Available data:

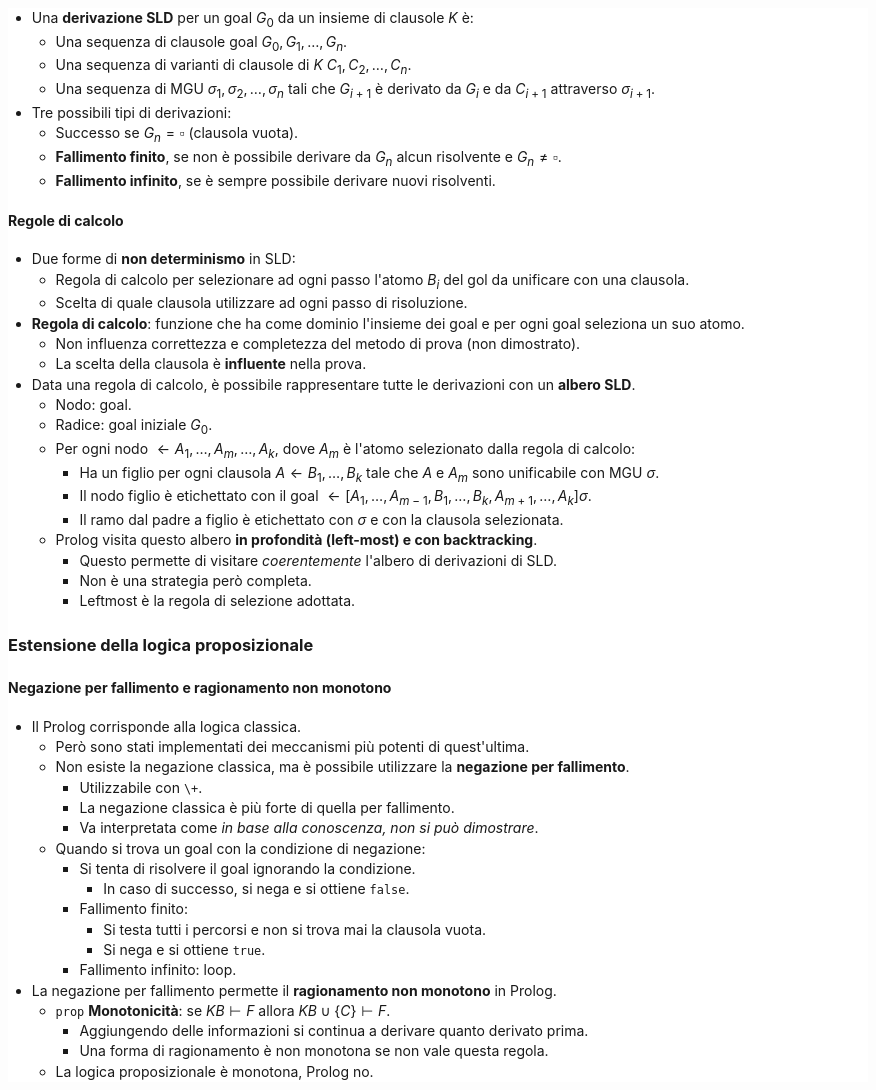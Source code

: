 - Una **derivazione SLD** per un goal $G_0$ da un insieme di clausole $K$ è:
    - Una sequenza di clausole goal $G_0, G_1, \dots, G_n$.
    - Una sequenza di varianti di clausole di $K$ $C_1, C_2, \dots, C_n$.
    - Una sequenza di MGU $\sigma_1, \sigma_2, \dots, \sigma_n$ tali che $G_{i+1}$ è derivato da $G_i$ e da $C_{i+1}$ attraverso $\sigma_{i+1}$.
- Tre possibili tipi di derivazioni:
    - Successo se $G_n = \square$ (clausola vuota).
    - **Fallimento finito**, se non è possibile derivare da $G_n$ alcun risolvente e $G_n \neq \square$.
    - **Fallimento infinito**, se è sempre possibile derivare nuovi risolventi.

#### Regole di calcolo

- Due forme di **non determinismo** in SLD:
    - Regola di calcolo per selezionare ad ogni passo l'atomo $B_i$ del gol da unificare con una clausola.
    - Scelta di quale clausola utilizzare ad ogni passo di risoluzione.
- **Regola di calcolo**: funzione che ha come dominio l'insieme dei goal e per ogni goal seleziona un suo atomo.
    - Non influenza correttezza e completezza del metodo di prova (non dimostrato).
    - La scelta della clausola è **influente** nella prova.
- Data una regola di calcolo, è possibile rappresentare tutte le derivazioni con un **albero SLD**.
    - Nodo: goal.
    - Radice: goal iniziale $G_0$.
    - Per ogni nodo $\leftarrow A_1, \dots, A_m, \dots, A_k$, dove $A_m$ è l'atomo selezionato dalla regola di calcolo:
        - Ha un figlio per ogni clausola $A \leftarrow B_1, \dots, B_k$ tale che $A$ e $A_m$ sono unificabile con MGU $\sigma$.
        - Il nodo figlio è etichettato con il goal $\leftarrow [A_1, \dots, A_{m-1}, B_1, \dots, B_k, A_{m+1}, \dots, A_k] \sigma$.
        - Il ramo dal padre a figlio è etichettato con $\sigma$ e con la clausola selezionata.
    - Prolog visita questo albero **in profondità (left-most) e con backtracking**.
        - Questo permette di visitare *coerentemente* l'albero di derivazioni di SLD.
        - Non è una strategia però completa.
        - Leftmost è la regola di selezione adottata.

### Estensione della logica proposizionale

#### Negazione per fallimento e ragionamento non monotono

- Il Prolog corrisponde alla logica classica.
    - Però sono stati implementati dei meccanismi più potenti di quest'ultima.
    - Non esiste la negazione classica, ma è possibile utilizzare la **negazione per fallimento**.
        - Utilizzabile con `\+`.
        - La negazione classica è più forte di quella per fallimento.
        - Va interpretata come *in base alla conoscenza, non si può dimostrare*.
    - Quando si trova un goal con la condizione di negazione:
        - Si tenta di risolvere il goal ignorando la condizione.
            - In caso di successo, si nega e si ottiene `false`.
        - Fallimento finito:
            - Si testa tutti i percorsi e non si trova mai la clausola vuota.
            - Si nega e si ottiene `true`.
        - Fallimento infinito: loop.
- La negazione per fallimento permette il **ragionamento non monotono** in Prolog.
    - `prop` **Monotonicità**: se $KB \vdash F$ allora $KB \cup \{C\} \vdash F$.
        - Aggiungendo delle informazioni si continua a derivare quanto derivato prima.
        - Una forma di ragionamento è non monotona se non vale questa regola.
    - La logica proposizionale è monotona, Prolog no.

Problem statement: Output the material above exactly, but only from the line that carries "- Però sono" through the line that carries "- La negazione classica".

Finished task:
    - Però sono stati implementati dei meccanismi più potenti di quest'ultima.
    - Non esiste la negazione classica, ma è possibile utilizzare la **negazione per fallimento**.
        - Utilizzabile con `\+`.
        - La negazione classica è più forte di quella per fallimento.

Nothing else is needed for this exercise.